Typical British first editions of The Time Machine sell from $750 to $2500. If you'd prefer to spend more money than that for a copy that is distinguished primarily by the misspelling of "H.G. Wells," contact James Pepper Rare Books, Inc., 2026 Cliff Drive, Suite 224, Santa Barbara, CA 93109 USA, which offers this incredibly rare presentation copy for $32,000.00.
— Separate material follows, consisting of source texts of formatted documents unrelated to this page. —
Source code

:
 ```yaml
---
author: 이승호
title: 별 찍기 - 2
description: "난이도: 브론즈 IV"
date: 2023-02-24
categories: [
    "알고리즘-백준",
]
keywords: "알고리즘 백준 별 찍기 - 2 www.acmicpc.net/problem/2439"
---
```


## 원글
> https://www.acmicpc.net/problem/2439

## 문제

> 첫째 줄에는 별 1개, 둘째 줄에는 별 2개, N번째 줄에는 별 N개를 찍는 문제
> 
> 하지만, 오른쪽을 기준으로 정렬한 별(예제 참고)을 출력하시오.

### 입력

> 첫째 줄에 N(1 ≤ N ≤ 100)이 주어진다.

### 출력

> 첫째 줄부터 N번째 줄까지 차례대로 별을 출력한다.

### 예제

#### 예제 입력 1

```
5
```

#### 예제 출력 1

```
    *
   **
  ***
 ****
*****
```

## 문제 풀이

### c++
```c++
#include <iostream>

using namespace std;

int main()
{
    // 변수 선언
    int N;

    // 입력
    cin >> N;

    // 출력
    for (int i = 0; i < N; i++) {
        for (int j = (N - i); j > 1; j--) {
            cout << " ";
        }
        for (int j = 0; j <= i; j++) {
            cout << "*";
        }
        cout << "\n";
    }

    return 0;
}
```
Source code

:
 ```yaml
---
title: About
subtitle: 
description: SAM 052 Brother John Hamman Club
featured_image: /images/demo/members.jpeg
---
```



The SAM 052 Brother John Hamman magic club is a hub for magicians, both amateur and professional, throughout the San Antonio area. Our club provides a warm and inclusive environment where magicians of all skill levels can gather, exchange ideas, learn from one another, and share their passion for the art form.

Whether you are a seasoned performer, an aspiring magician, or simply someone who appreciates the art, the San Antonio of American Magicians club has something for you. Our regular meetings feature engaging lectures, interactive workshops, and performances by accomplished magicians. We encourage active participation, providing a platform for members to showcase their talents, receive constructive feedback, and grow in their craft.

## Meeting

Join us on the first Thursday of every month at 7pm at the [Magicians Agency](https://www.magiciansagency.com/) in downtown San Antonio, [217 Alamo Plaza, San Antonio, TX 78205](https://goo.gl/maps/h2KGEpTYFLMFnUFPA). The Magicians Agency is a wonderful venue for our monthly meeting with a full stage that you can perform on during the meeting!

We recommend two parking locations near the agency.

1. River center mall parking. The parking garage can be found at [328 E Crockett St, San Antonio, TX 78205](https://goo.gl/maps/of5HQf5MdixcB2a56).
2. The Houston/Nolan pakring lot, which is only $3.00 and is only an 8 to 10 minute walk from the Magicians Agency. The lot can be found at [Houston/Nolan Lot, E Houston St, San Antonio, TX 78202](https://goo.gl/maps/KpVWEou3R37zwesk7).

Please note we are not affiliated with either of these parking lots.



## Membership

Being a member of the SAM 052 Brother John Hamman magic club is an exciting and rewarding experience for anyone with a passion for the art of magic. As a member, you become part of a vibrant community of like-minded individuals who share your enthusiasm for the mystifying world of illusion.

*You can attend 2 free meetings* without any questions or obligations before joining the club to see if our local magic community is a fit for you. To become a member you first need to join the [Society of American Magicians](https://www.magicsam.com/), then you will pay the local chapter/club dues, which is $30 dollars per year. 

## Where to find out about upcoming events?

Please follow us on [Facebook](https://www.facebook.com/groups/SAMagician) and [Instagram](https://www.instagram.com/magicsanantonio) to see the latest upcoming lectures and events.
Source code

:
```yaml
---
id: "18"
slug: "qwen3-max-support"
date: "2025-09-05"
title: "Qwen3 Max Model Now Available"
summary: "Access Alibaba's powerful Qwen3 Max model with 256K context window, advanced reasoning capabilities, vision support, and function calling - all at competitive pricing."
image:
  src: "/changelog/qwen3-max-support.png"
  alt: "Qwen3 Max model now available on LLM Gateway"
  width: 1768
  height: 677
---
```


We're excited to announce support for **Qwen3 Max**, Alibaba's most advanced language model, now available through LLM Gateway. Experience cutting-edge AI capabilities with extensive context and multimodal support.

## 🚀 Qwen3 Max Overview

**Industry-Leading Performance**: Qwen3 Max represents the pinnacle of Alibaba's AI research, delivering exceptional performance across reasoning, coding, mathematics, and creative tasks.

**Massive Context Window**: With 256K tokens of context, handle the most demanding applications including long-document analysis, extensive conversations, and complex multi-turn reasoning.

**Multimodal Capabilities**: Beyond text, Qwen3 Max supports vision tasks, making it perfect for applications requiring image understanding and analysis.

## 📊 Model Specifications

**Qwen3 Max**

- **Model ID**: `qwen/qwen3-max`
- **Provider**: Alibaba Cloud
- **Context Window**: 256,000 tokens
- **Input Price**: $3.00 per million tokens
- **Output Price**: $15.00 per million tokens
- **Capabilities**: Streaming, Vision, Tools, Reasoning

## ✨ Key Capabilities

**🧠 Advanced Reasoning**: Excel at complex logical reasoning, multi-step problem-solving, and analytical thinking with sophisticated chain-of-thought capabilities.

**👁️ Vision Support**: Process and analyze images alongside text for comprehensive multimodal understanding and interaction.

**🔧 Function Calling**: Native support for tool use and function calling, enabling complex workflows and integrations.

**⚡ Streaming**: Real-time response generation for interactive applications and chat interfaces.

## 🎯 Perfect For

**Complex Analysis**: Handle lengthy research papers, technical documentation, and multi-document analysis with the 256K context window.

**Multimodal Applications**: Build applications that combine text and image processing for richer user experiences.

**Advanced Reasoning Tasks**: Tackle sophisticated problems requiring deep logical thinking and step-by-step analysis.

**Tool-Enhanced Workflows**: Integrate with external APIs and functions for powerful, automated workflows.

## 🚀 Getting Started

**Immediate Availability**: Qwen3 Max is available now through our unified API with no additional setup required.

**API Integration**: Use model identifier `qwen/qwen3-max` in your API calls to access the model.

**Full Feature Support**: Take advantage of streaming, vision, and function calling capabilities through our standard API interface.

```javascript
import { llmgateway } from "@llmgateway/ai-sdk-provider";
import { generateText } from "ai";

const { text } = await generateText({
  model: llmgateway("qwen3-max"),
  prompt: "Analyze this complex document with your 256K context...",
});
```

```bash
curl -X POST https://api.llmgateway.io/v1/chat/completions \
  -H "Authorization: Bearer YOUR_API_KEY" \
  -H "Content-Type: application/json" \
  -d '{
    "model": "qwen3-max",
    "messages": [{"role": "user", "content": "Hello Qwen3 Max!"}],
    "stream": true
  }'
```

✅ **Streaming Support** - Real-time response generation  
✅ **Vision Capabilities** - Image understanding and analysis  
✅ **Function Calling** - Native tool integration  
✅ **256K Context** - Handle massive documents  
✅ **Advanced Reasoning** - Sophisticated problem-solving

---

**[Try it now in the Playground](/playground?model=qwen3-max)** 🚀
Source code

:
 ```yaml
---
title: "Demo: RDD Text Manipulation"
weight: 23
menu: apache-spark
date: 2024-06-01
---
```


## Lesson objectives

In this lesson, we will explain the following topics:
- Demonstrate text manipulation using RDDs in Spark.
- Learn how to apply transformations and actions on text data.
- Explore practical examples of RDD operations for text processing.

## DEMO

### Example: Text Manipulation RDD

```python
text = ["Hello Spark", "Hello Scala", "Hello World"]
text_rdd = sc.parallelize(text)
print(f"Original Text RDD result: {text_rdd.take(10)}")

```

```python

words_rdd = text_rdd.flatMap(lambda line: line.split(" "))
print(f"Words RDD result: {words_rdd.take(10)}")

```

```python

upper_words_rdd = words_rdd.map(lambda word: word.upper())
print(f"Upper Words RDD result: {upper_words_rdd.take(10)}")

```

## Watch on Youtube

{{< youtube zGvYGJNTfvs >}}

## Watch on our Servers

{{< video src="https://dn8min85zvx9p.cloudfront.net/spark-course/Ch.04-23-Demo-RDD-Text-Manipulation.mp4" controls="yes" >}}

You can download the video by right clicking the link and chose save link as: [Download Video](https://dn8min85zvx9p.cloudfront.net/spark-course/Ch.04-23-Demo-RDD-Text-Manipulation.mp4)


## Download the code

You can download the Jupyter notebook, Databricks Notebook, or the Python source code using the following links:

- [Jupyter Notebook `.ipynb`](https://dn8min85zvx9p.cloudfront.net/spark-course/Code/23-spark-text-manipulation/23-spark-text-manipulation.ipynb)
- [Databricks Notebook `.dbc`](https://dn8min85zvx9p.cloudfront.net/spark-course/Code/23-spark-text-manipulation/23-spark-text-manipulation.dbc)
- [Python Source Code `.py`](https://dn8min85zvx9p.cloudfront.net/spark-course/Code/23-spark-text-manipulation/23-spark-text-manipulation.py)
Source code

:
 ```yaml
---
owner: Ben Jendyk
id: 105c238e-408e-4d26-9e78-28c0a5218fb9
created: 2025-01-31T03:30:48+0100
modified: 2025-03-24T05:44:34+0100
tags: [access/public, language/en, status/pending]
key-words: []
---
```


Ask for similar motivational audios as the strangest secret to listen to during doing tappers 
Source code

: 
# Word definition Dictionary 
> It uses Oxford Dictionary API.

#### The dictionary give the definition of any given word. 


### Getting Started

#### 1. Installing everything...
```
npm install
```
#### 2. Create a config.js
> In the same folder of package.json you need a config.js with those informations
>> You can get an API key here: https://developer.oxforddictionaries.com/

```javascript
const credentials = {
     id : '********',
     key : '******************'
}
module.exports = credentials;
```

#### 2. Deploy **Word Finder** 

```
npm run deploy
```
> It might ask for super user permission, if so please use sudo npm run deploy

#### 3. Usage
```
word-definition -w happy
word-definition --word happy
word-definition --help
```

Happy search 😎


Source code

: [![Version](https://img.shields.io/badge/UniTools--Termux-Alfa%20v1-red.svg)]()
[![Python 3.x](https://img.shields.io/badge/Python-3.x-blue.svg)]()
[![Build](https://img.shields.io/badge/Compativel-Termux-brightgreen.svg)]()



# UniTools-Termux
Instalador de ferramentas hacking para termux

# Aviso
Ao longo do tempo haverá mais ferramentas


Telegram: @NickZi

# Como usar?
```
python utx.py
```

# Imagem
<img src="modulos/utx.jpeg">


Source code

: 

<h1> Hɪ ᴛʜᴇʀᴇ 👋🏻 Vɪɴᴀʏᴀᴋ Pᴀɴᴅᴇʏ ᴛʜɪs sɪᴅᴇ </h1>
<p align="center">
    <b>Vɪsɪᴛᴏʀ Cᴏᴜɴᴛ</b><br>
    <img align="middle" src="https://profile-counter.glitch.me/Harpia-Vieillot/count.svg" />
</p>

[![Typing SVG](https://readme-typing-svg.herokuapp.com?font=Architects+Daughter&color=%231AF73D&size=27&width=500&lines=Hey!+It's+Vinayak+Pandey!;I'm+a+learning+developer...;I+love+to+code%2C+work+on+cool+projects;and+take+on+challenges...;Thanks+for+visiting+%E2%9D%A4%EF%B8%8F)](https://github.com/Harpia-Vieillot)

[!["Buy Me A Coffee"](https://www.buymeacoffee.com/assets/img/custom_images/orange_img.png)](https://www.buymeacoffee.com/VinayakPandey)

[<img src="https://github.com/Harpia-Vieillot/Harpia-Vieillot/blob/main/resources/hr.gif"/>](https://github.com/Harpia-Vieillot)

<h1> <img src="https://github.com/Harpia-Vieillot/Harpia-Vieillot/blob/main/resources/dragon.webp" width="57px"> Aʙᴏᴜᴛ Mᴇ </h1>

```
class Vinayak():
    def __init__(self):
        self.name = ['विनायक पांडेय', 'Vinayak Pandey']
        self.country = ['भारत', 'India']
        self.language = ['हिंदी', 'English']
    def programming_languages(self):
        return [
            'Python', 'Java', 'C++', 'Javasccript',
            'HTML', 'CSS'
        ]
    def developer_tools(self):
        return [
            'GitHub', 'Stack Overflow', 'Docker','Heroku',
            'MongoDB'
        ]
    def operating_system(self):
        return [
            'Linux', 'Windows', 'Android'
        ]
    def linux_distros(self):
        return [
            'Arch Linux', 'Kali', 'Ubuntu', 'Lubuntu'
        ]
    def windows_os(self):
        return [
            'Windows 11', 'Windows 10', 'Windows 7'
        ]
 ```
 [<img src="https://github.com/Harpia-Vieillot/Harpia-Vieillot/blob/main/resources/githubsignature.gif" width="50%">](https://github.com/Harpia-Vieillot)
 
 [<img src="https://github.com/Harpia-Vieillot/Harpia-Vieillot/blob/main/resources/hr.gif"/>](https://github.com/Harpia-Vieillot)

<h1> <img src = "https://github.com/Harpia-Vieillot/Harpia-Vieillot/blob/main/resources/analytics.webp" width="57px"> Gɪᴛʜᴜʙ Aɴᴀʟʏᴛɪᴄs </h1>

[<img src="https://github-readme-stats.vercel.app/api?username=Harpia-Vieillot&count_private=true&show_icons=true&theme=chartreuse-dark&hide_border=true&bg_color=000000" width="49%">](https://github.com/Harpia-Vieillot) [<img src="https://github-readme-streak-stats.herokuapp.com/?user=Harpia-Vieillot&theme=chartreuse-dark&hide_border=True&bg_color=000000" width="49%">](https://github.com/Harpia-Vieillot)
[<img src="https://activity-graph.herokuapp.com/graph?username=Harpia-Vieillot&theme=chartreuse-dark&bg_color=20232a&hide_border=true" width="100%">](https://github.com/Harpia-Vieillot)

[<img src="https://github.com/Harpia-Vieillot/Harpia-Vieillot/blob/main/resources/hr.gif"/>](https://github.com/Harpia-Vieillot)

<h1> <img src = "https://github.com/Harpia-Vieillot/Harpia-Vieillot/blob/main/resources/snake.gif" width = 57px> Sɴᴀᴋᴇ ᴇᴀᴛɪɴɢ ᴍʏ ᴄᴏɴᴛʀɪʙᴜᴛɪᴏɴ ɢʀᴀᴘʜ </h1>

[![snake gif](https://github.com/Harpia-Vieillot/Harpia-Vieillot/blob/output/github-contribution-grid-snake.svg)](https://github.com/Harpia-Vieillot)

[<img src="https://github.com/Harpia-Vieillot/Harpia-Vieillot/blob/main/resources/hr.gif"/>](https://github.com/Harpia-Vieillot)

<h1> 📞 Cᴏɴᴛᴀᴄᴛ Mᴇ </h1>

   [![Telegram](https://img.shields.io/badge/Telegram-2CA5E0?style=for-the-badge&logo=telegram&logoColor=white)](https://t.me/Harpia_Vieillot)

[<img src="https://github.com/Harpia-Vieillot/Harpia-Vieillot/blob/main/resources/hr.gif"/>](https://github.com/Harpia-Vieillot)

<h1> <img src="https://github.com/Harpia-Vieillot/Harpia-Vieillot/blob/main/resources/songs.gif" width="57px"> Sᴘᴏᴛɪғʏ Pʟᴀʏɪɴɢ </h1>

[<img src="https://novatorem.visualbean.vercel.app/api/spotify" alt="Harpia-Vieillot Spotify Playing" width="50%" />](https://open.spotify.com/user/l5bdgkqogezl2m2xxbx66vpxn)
WELLS, H.G: The Time Machine. An Invention ; 4181J London William Heinemann 1895 First English Edition. This is the only known copy in cloth with the author’s name misspelled “H.S. Wells” on the front cover. The Time Machine was issued a few weeks earlier in America by Henry Holt and curiously the earliest Holt copies were misspelled “H.S. Wells” on the title page. As this is Wells’ first book and he was then a virtual unknown, it is easy to see how such a mistake occurred. Well’s name is spelled correctly on the title page of all known English copies but amazingly this single copy exists stamped with the error on the binding. The English first edition has always been a complicated affair which noted science fiction bibliographer L.W. Currey has attempted to reveal and he has recorded six different types of copies in wrappers and cloth. This copy conforms to none of Currey’s copies. This copy is bound in a light tan cloth as opposed to the usual gray cloth; measures 18.2 centimeters vertically; the top edges rough trimmed and the fore-edges untrimmed and does not have a publisher’s catalogue. The front cover is stamped with the winged Egyptian lion with the Pharoah’s face as present in the regular English copies though the stamping is a warmer shade of purple than the usual dark purple stamping. The “T” in the first word of the title in the spine is a different type face from the rest and the title stamping on the front cover is two tenths of a centimeter small than normal copies. The possibility exists that this is a single trial copy. Spine darkened, and some very minor stains to rear cover, otherwise very good to fine. Obviously, this is the earliest existing copy of the first English edition in cloth. Wells’ finest work and along with Frankenstein, the most influential piece of 19th century science fiction. Enclosed in a custom slipcase.